To: julian@whistle.com (Julian Elischer)
Date: Wed, 13 Aug 1997 12:04:39 +0930 (CST)
Cc: msmith@atrad.adelaide.edu.au, julian@FreeBSD.ORG, hackers@FreeBSD.ORG
X-Mailer: ELM [version 2.4ME+ PL28 (25)]
MIME-Version: 1.0
Content-Type: text/plain; charset=US-ASCII
Content-Transfer-Encoding: 7bit
Sender: owner-freebsd-hackers@FreeBSD.ORG
X-Loop: FreeBSD.org
Precedence: bulk

Julian Elischer stands accused of saying:
> Michael Smith wrote:
> > 
> > Julian Elischer stands accused of saying:
> > >
> > > We have several hundred Bsd machines here.. we see this one enough for
> > > me to recognise it..
> > >
> > > the plot thickens..
> > > I have discovered the following:
> > > 1/ the code that crashes:
> > >   scanning the queues in swithc:
> > 
> > This looks a lot like the sort of crazy stuff I was seeing when I was
> > doing Verboten things inside a 'fast' ISA interrupt handler.  Do you have
> > RI_FAST set for any of your drivers, particularly ones that you've written
> > yourself?
> > 
> > You could try ripping RI_FAST out ouf _all_ of the handlers you're using
> > to start with and see if this cures things.
> > 
> > > code examinations will follow with more info..
> > > if this strikes anyone as familiar, do chime in!
> > 
> > Frighteningly.  It took us the best part of a year just to get a stack
> > trace that actually hinted at the problem.
> > 
> > > julian
> 
> this particular machine has no interupt handlers that were not 
> part of standard FreeBSD..
> 
> ed0 and ed1 networks,
> wd0 disk
> sio0 and sio1
> 
> how do I SET RI_FAST? :)
> (does that answer your question?)

You mask it into the id_ri_flags field of the isa_device structure.
Currently only the 'cy' and 'sio' drivers use it.  You could try
removing it from the 'sio' driver and see if it helps, but I expect
that Bruce would insist that this is not the case.
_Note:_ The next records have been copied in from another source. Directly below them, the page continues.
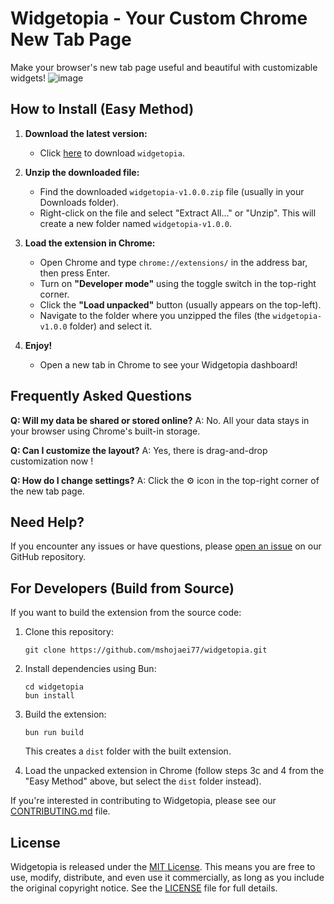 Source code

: # Widgetopia - Your Custom Chrome New Tab Page

Make your browser's new tab page useful and beautiful with customizable widgets!
![image](https://github.com/user-attachments/assets/b64d08cb-f6cb-4713-a6d1-5686e7175e05)

## How to Install (Easy Method)

1.  **Download the latest version:**
    *   Click [here](https://raw.githubusercontent.com/mshojaei77/Widgetopia/refs/heads/main/widgetopia.zip) to download `widgetopia`.

2.  **Unzip the downloaded file:**
    *   Find the downloaded `widgetopia-v1.0.0.zip` file (usually in your Downloads folder).
    *   Right-click on the file and select "Extract All..." or "Unzip". This will create a new folder named `widgetopia-v1.0.0`.

3.  **Load the extension in Chrome:**
    *   Open Chrome and type `chrome://extensions/` in the address bar, then press Enter.
    *   Turn on **"Developer mode"** using the toggle switch in the top-right corner.
    *   Click the **"Load unpacked"** button (usually appears on the top-left).
    *   Navigate to the folder where you unzipped the files (the `widgetopia-v1.0.0` folder) and select it.

4.  **Enjoy!**
    *   Open a new tab in Chrome to see your Widgetopia dashboard!

## Frequently Asked Questions

**Q: Will my data be shared or stored online?**
A: No. All your data stays in your browser using Chrome's built-in storage.

**Q: Can I customize the layout?**
A: Yes, there is drag-and-drop customization now !

**Q: How do I change settings?**
A: Click the ⚙️ icon in the top-right corner of the new tab page.

## Need Help?

If you encounter any issues or have questions, please [open an issue](https://github.com/mshojaei77/widgetopia/issues) on our GitHub repository.

## For Developers (Build from Source)

If you want to build the extension from the source code:

1. Clone this repository:
   ```
   git clone https://github.com/mshojaei77/widgetopia.git
   ```

2. Install dependencies using Bun:
   ```
   cd widgetopia
   bun install
   ```

3. Build the extension:
   ```
   bun run build
   ```
   This creates a `dist` folder with the built extension.

4. Load the unpacked extension in Chrome (follow steps 3c and 4 from the "Easy Method" above, but select the `dist` folder instead).

If you're interested in contributing to Widgetopia, please see our [CONTRIBUTING.md](CONTRIBUTING.md) file.

## License

Widgetopia is released under the [MIT License](LICENSE). This means you are free to use, modify, distribute, and even use it commercially, as long as you include the original copyright notice. See the [LICENSE](LICENSE) file for full details.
> actually it looks like some sort of SPL problem to me but as I said,
> there is very little
> that is non standard on this machine..

The RI_FAST problem _is_ an spl problem, in that a fast interrupt
handler does not honour any spl() protection.

> the fact that the process got put on the a sleep queue while it was
> on the runnable queue. suggests that maybe an interrupt driver
> ran 'tsleep' while curproc had the value of this process in it..

You get this sort of confusion if you futz with *sleep/wakeup inside a
fast interrupt handler because you can end up re-entering the code
that shuffles processess from one queue to another.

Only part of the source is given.